▶ _Work request_
Output all of the data exactly as it appears, but leave out any pictures it contains.

[Collected data]
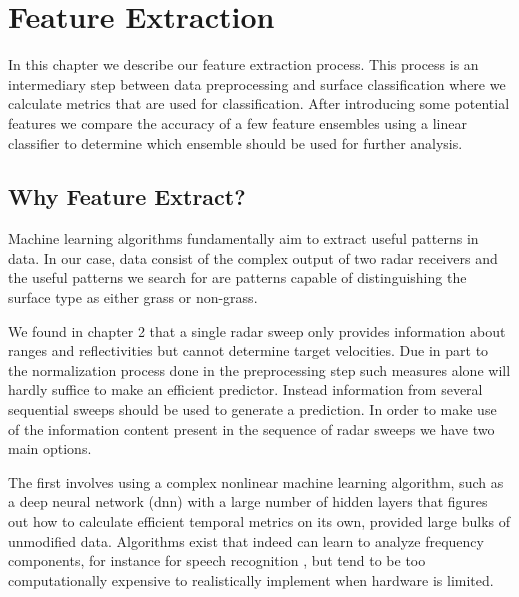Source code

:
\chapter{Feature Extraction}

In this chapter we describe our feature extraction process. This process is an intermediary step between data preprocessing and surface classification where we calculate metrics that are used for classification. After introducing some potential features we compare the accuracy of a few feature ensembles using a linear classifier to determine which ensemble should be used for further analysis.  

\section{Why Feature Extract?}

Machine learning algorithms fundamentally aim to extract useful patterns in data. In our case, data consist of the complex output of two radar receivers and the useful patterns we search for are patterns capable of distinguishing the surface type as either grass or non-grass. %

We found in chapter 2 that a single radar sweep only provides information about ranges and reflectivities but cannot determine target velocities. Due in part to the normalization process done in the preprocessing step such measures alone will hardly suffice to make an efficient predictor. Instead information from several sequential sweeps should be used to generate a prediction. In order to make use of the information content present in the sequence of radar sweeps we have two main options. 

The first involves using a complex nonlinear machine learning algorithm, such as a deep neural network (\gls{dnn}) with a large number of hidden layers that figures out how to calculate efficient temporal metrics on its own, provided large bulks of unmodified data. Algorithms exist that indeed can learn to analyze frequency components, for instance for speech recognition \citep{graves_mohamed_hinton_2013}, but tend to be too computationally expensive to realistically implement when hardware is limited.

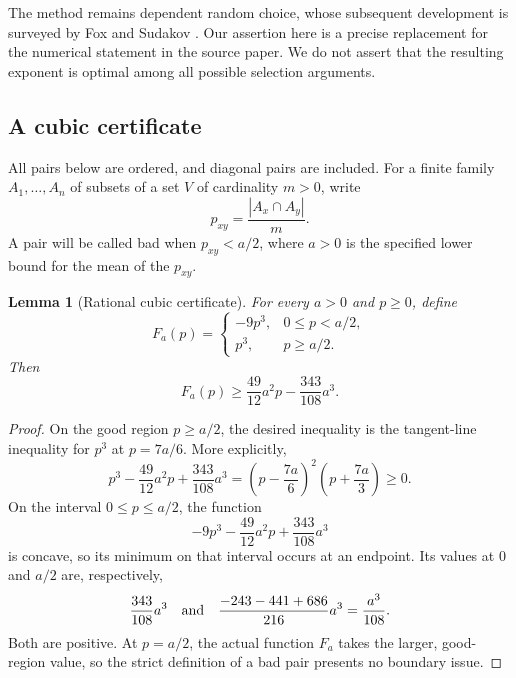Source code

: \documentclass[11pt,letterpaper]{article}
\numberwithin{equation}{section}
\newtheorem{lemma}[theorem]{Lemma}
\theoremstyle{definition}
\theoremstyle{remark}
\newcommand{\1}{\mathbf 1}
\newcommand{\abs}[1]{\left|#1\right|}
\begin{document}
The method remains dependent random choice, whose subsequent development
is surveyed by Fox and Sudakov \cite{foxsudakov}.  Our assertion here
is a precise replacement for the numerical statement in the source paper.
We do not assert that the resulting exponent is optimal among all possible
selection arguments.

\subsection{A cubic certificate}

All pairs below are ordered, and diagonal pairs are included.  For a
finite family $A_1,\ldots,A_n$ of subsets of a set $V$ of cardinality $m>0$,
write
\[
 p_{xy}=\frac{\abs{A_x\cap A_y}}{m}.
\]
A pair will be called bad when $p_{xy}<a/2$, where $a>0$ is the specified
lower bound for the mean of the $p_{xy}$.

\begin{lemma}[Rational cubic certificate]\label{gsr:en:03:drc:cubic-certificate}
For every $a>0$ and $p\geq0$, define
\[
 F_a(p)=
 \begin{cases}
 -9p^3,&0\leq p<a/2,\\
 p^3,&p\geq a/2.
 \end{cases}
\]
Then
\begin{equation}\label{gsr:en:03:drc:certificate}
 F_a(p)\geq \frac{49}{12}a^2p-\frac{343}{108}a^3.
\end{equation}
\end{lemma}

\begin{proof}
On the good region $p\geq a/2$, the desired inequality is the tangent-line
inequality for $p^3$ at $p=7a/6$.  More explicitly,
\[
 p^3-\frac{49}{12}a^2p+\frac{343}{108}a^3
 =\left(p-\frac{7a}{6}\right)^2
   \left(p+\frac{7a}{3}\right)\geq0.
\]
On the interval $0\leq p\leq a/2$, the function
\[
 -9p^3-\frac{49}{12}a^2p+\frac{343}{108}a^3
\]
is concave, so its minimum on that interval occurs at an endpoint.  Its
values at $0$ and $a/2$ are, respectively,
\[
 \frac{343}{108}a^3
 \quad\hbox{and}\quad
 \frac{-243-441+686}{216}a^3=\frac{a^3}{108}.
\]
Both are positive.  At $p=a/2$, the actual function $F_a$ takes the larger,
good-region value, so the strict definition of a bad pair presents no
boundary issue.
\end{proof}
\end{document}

▶ _Reply_
Source code

:
\chapter{Feature Extraction}

In this chapter we describe our feature extraction process. This process is an intermediary step between data preprocessing and surface classification where we calculate metrics that are used for classification. After introducing some potential features we compare the accuracy of a few feature ensembles using a linear classifier to determine which ensemble should be used for further analysis.  

\section{Why Feature Extract?}

Machine learning algorithms fundamentally aim to extract useful patterns in data. In our case, data consist of the complex output of two radar receivers and the useful patterns we search for are patterns capable of distinguishing the surface type as either grass or non-grass. %

We found in chapter 2 that a single radar sweep only provides information about ranges and reflectivities but cannot determine target velocities. Due in part to the normalization process done in the preprocessing step such measures alone will hardly suffice to make an efficient predictor. Instead information from several sequential sweeps should be used to generate a prediction. In order to make use of the information content present in the sequence of radar sweeps we have two main options. 

The first involves using a complex nonlinear machine learning algorithm, such as a deep neural network (\gls{dnn}) with a large number of hidden layers that figures out how to calculate efficient temporal metrics on its own, provided large bulks of unmodified data. Algorithms exist that indeed can learn to analyze frequency components, for instance for speech recognition \citep{graves_mohamed_hinton_2013}, but tend to be too computationally expensive to realistically implement when hardware is limited.

Source code

: \documentclass[11pt,letterpaper]{article}
\numberwithin{equation}{section}
\newtheorem{lemma}[theorem]{Lemma}
\theoremstyle{definition}
\theoremstyle{remark}
\newcommand{\1}{\mathbf 1}
\newcommand{\abs}[1]{\left|#1\right|}
\begin{document}
The method remains dependent random choice, whose subsequent development
is surveyed by Fox and Sudakov \cite{foxsudakov}.  Our assertion here
is a precise replacement for the numerical statement in the source paper.
We do not assert that the resulting exponent is optimal among all possible
selection arguments.

\subsection{A cubic certificate}

All pairs below are ordered, and diagonal pairs are included.  For a
finite family $A_1,\ldots,A_n$ of subsets of a set $V$ of cardinality $m>0$,
write
\[
 p_{xy}=\frac{\abs{A_x\cap A_y}}{m}.
\]
A pair will be called bad when $p_{xy}<a/2$, where $a>0$ is the specified
lower bound for the mean of the $p_{xy}$.

\begin{lemma}[Rational cubic certificate]\label{gsr:en:03:drc:cubic-certificate}
For every $a>0$ and $p\geq0$, define
\[
 F_a(p)=
 \begin{cases}
 -9p^3,&0\leq p<a/2,\\
 p^3,&p\geq a/2.
 \end{cases}
\]
Then
\begin{equation}\label{gsr:en:03:drc:certificate}
 F_a(p)\geq \frac{49}{12}a^2p-\frac{343}{108}a^3.
\end{equation}
\end{lemma}

\begin{proof}
On the good region $p\geq a/2$, the desired inequality is the tangent-line
inequality for $p^3$ at $p=7a/6$.  More explicitly,
\[
 p^3-\frac{49}{12}a^2p+\frac{343}{108}a^3
 =\left(p-\frac{7a}{6}\right)^2
   \left(p+\frac{7a}{3}\right)\geq0.
\]
On the interval $0\leq p\leq a/2$, the function
\[
 -9p^3-\frac{49}{12}a^2p+\frac{343}{108}a^3
\]
is concave, so its minimum on that interval occurs at an endpoint.  Its
values at $0$ and $a/2$ are, respectively,
\[
 \frac{343}{108}a^3
 \quad\hbox{and}\quad
 \frac{-243-441+686}{216}a^3=\frac{a^3}{108}.
\]
Both are positive.  At $p=a/2$, the actual function $F_a$ takes the larger,
good-region value, so the strict definition of a bad pair presents no
boundary issue.
\end{proof}
\end{document}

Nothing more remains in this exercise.